Damn it’s windy. Not the steady kind of wind that it is easy to predict, oh no. This is the kind of wind that will go about its way as a gentle breeze, lulling you in to a false sense of security, then whip up out of nowhere and flip your skirt or muss up your hair. I was fortunately privy to the latter rather than the former, having the personality that keeps my summer wardrobe to shorts and t-shirts at best, but never something as feminine as a skirt. Besides, I’m working today, and I can’t quite justify the practicality of wearing a skirt when your job might dictate you to scrub some floors on your hands and knees.
Anyway, it’s windy. There’s this little, well, maybe not so little, orange and white fish windsock outside my window. It has spent a good part of its day so far trying to be as horizontal as it can, and is doing quite well I might add. A rather harsh buzzing near my elbow just alerted me to a new text message. It’s from my dear friend Charlotte. She has been planning a Firefly Conversion sleepover party for weeks and I have been trying to get the time off to go. I was unsuccessful. The party has just started and she was texting me to see if I was still coming. I’m so upset! I never get to see her, ever, and the one time when I originally had the time to see her, I got a job. Fuck my life. Fuck it long, and fuck it hard, over a table, up a wall, in the bathtub, and on a park bench. I REALLY WANTED TO GO!!! But noooooo, I had to go get a job and make money, not to mention life a ridiculous distance way so even if I did decide to go, it’s take me two hours to get there, and then two hours back. I’d arrive at around 10, than I’d have to be leaving around 8 the next morning. Sleep would need to happen, but that would be unlikely with so many people high on Firefly awesomeness, and possible drunk. So no sleep, four hours of driving, and the money spent on gas, all sandwiched between two workdays. It’s a no go.
Random, but my sister told my brother the strangest thing the other day. For those of you who don’t know, girls don’t fart. Period. My brother seems to think differently. My sister Katy told Travis that when girls “fart”, the only thing that comes out are hippies and unicorns, not sticky gas like in boys. I just found that very amusing and thought I’d share it with you.

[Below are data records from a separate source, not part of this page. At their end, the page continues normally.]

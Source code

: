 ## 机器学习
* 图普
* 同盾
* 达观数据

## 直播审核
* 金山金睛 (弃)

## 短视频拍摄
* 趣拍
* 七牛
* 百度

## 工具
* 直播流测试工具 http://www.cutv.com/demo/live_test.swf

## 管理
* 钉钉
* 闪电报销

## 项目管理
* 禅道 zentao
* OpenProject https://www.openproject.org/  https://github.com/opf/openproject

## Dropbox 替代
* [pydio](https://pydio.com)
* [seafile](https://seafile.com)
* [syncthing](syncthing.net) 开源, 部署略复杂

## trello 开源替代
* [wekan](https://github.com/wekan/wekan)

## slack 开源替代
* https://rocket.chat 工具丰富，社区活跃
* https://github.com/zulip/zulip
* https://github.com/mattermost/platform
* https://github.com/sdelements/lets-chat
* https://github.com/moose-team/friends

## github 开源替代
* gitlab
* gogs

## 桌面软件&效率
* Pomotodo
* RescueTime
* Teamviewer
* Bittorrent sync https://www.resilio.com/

Who are you anyways? You know, I’ve been writing for who knows how long, and I’m not even entirely sure who I’m writing to. I guess it’s just you, the reader, the otherwise nameless entity that is reading my physically manifested thoughts for either your own enjoyment (this is my wish), or because it is being forced upon you by professors or as some new form of torture. I must say, both of those last ones have some appeal to me. I mean, the professor one is fairly obvious, since who wouldn’t want to think that there literary works were worth passing on to future generations. But the torture one sounds good to me as well. At first you might think “its being used as a form of torture, its so bad that it causes people pain! How could you be happy with that?” and as a possibly sane person you would be correct in your assumptions. But think of it this way. Humans as a whole seem to dwell on the negative aspects of their lives more than the positive. It’s a proven scientific fact, so don’t argue. So if you were to be tortured, in any manner, don’t you think those memories, should you live to have them, haunt you for the rest of your life? Well that’s just what I’m getting at! If my writing was used to torture people for information, they will undoubtedly be haunted by my words for the rest of their lives! What better way to live on in the minds of men! I think it’s a just as effective way to go about developing a legacy as it is to write an award winning novel.
Just had a guy come in looking for a RV space. Did I mention I’m working right now? Well, I’m working right now, surprise! Anywhoo, oops, another person came in…annnnnd another……hang on….and done. Wow, ok, I just got really popular there for a second or two. What was I was I talking about? No matter, probably wasn’t all that important anyways. I’m listening to the Star Trek 2009 movie sound track. The ending credits are my favorite, mainly because it showcases all of the different themes throughout the movie, as well as starting off with the theme from the original TV series ( which is the best, by the way, even with all its cheesy effects and 60’s eye lighting). I’m kinda enjoying my free-write thus far, and I hope you (whomever you happen to be) are as well. I’m mostly doing this because I’m bored. Really really bored. Not much I can do about that unfortunately. I talked to my boy last night. That was really nice. I miss him something terrible sometimes, but it’s getting better. It’s like going through withdrawals for an alcoholic or drug addict. Not to say that I am addicted to him, but I was used to his presence, or at least being able to be near him if I wanted to. Now we are separated by distance and work schedules. Another way work has screwed me over this summer. No matter, I’m thinking maybe when I go to Portland on the 21st that maybe we could get together and have dinner or something. That would be fun. And I could catch-up on tickling him, because lord knows I’m behind on that.
Ok, I'm done for now. I only have 40 minutes til I can close *cheers*. I did acomplish somethings today though. I finished the laundry, booked some people for a couple nights in a few weeks (all by my self, I;m so proud of me, this is my first day working the office alone afterall), and did some beta work for my friend angelrox040, so I feel pretty good.